======== Exercise materials
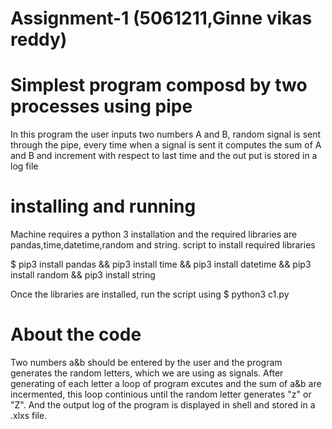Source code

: #                Assignment-1        (5061211,Ginne vikas reddy)
# Simplest program composd by two processes using pipe
In this program the user inputs two numbers A and B, random signal is sent through the pipe, every time when a signal is sent it computes the sum  of A and B and increment with respect to last time and the out put is stored in a log file
# installing and running
Machine requires a python 3 installation and the required libraries are pandas,time,datetime,random and string.
script to install required libraries

$ pip3 install pandas && pip3 install time && pip3 install datetime && pip3 install random && pip3 install string

Once the libraries are installed, run the script using $ python3 c1.py

# About the code
Two numbers a&b should be entered by the user and the program generates the random letters, which we are using as signals. After generating of each letter a loop of program excutes and the sum of a&b are incermented, this loop continious until the random letter generates "z" or "Z". And the output log of the program is displayed in shell and stored in a .xlxs file.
================
Prompt: What is needed is every line of the records above that contains the word "pandas".

Output of the task:
Machine requires a python 3 installation and the required libraries are pandas,time,datetime,random and string.
$ pip3 install pandas && pip3 install time && pip3 install datetime && pip3 install random && pip3 install string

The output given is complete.